I swear by swear by my life and my love of it that I will never live for the sake of another man, nor ask another man to live for mine
        Atlas Shrugged

Rand claims to have devised or discovered a rational system of ethics. Since it is an objective fact that all human beings are alive, their first moral obligation is to stay alive. Since it is an objective fact that all human beings are conscious, their second moral obligation is to be happy. But they should only be concerned with their own life and their own happiness. I have no duty to help anyone else; no-one else has a duty to help me.

“Just as life is an end in itself, so every living human being is an end in himself, not the means to the ends or the welfare of others — and therefore the man must live for his own sake, neither sacrificing himself to others nor sacrificing others to himself. To live for his own sake means that the achievement of his own happiness is man’s highest moral purpose.”

I grok that, if I don’t believe in conventional morality, or religion, or mysticism, or some great big idea like Communism or the Singularity, then all I have left to believe in is me. And I think I can also see the romantic appeal of the great objectivist man, whether it's Rorschach never compromising, even in the face of Armageddon, or Del-Boy Trotter taking nothing from the government and giving nothing to the government. I owe no man anything and no man owes anything to me. Hurrah!

What I don’t know is how you get logically or rationally from “human beings are alive” to “human beings ought to try to stay alive.” I agree that human beings do on the whole mostly try to stay alive, but I don't know how you get logically or rationally from that to "Human beings should always try to stay alive." And if, by some alchemy, “I am alive” implies “I ought to try to stay alive” I still do not understand why “You are alive” does not equally imply “I ought to try to keep you alive” — why "We are all alive" doesn't imply "We all ought to try to keep each other alive."

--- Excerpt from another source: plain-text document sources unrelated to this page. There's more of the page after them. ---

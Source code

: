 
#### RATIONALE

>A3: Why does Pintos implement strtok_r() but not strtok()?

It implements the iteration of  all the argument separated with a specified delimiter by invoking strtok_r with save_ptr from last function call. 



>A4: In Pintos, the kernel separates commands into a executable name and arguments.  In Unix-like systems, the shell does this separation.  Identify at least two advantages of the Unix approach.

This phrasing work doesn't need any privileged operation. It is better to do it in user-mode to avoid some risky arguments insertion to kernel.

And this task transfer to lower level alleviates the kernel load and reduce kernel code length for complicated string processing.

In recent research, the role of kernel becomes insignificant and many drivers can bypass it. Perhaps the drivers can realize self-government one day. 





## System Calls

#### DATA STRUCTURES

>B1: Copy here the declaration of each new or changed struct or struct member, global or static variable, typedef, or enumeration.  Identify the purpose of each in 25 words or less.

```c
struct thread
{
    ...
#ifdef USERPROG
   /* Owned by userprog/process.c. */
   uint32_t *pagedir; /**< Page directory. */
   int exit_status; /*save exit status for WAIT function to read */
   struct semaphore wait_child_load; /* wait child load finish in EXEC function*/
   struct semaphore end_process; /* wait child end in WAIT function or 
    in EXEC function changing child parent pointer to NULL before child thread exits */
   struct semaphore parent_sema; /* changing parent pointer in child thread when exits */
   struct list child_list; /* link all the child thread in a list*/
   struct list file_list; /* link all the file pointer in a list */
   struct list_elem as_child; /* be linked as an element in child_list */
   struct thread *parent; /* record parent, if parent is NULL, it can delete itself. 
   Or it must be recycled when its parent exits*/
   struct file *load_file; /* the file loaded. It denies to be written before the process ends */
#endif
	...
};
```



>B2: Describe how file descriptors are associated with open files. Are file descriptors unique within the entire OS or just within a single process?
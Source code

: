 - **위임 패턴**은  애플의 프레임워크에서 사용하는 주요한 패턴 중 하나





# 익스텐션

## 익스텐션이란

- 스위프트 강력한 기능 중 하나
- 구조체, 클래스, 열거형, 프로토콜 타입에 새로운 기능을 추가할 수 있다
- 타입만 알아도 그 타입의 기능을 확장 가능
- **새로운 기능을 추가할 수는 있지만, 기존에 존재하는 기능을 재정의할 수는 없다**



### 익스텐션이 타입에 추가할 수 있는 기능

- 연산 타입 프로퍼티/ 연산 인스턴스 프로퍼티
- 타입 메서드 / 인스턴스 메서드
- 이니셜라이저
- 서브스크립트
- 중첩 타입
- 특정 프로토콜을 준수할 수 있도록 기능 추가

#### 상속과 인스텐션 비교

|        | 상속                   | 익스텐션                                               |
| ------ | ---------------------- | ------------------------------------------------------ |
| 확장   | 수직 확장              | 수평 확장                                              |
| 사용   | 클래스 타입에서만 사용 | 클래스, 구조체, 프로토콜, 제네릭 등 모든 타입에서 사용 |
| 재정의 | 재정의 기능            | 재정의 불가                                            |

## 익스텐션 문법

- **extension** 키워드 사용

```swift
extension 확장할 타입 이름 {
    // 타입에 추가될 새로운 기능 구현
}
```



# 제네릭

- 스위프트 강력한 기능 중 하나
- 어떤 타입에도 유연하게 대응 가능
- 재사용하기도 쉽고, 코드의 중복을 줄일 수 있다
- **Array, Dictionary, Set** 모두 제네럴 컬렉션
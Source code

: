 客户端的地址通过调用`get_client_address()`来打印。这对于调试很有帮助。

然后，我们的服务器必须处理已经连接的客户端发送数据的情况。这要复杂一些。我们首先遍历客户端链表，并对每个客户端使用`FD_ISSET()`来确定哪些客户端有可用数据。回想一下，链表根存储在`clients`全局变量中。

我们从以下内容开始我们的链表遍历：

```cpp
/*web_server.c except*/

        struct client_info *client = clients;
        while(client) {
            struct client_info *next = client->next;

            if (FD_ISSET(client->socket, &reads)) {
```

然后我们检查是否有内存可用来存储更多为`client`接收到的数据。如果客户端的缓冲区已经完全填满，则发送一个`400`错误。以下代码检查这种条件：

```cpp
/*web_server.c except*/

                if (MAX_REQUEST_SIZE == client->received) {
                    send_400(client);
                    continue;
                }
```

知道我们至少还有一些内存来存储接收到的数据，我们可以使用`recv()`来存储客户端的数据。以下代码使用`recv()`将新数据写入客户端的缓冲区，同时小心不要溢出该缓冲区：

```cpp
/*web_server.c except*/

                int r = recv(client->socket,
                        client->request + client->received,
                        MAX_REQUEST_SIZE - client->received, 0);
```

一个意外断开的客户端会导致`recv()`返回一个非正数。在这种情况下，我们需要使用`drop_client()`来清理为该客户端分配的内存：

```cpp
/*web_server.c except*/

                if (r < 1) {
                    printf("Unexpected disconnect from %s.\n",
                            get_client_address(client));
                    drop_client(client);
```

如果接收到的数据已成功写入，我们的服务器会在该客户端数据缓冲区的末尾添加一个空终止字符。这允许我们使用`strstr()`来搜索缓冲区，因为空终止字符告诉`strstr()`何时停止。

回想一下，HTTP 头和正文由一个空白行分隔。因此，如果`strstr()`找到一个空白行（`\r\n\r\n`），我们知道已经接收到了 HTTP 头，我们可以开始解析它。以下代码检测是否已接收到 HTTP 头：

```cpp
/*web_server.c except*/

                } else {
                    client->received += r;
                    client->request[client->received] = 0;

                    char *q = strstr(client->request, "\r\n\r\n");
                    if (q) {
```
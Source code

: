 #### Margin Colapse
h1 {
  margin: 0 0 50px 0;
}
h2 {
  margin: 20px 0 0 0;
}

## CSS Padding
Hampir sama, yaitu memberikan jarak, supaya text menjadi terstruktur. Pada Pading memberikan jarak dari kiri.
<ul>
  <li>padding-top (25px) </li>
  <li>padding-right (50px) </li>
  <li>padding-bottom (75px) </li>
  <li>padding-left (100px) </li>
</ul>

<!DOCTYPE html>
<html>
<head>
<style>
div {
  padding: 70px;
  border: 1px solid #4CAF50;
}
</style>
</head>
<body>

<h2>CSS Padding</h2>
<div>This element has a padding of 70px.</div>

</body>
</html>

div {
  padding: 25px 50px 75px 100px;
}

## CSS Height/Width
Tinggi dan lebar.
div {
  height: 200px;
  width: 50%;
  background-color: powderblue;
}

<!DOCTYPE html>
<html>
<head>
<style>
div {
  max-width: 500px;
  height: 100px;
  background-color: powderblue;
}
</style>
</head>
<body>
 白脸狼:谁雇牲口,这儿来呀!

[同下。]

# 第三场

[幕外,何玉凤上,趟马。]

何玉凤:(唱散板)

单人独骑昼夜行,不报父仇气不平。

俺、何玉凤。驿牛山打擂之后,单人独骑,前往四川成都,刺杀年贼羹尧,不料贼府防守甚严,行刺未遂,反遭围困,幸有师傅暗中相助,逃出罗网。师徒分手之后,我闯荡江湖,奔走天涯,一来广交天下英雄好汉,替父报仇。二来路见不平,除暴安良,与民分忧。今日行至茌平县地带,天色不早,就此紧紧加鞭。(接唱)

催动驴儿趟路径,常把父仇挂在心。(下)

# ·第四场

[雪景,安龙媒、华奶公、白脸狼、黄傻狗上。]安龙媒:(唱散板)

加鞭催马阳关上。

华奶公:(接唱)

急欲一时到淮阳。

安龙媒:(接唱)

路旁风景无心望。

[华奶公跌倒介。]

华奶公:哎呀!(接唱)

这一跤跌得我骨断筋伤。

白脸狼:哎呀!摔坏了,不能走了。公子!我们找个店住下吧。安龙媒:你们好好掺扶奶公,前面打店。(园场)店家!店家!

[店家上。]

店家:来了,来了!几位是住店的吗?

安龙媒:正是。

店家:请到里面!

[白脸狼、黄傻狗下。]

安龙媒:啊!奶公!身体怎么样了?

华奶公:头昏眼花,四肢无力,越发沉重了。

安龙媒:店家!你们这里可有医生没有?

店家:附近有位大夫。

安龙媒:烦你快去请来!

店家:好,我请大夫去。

Even if me being alive and you being alive were mutually exclusive alternatives — say, if Titanic had just struck an iceberg and there were only one spare seat on the lifeboat — I don’t know why I ought to prefer my life to yours. I don't know why Rand's morality (I ought to preserve my own life at the cost of yours) is more rational than everyone else's morality (I ought to preserve your life at the cost of my own).

I would certainly prefer it if you decided to stop being alive and allowed me to carry on, but I don’t know how I can rationally infer, from the fact that we are both alive, that pushing you out of the lifeboat is the moral thing to do. It’s equally true that I can’t rationally demonstrate that I ought to give my place on the lifeboat to you. Without some premises to work from, I can't rationally or logically demonstrate why I ought to do anything at all. I don't know how to get from any kind of "is" to any kind of "ought".

I understand that David Hume didn't, either.

I might decide to let you have the spare place on the lifeboat for all sorts of reasons — because you have dependent kids and I don’t; or because I want history to remember me as a good guy and not a bad guy; or because it wouldn’t be British to push to the front of a queue. But that's because I have a totally irrational belief that not depriving kids of their father, achieving posthumous honour and displaying good manners are more important that mere longevity. 

I doubt that such a things as rational ethics exists, in the same way that I doubt that such a thing as vegan beef casserole exists. Why should you give the other guy your place on the life boat? Because it is the right thing to do. Why should  we refuse to drop bombs on civilians in wars? Because it is the right thing to do. Why did Valjean admit that he was the escaped convict and Champmathieu was innocent? Because it was the right thing to do. Why should you stop a burglar who runs past you in a TV studio, even if no-one is paying you? Because it is the right thing to do. 

As you are presumably aware, Prof. C.S. Lewis (who Rand, rather pleasingly, abominated) thought that "doing the right thing" meant acting in accordance with the tao. By the tao he simply meant everything which human beings have always thought are the right things to do. He wasn't interested in Chinese philosophy: he just wanted to avoid specifically Christian terms. Christians don't have the monopoly on doing the right thing.

To say that something is the right thing to do because it is part of the tao is to admit that I can't say why it is the right thing to do: it just is.  Rand will only convince me that she has come up with a rational basis for ethics if she can teach me how I ought to behave without ever appealing to the tao. And that includes explaining what she means by what that pesky little word ought.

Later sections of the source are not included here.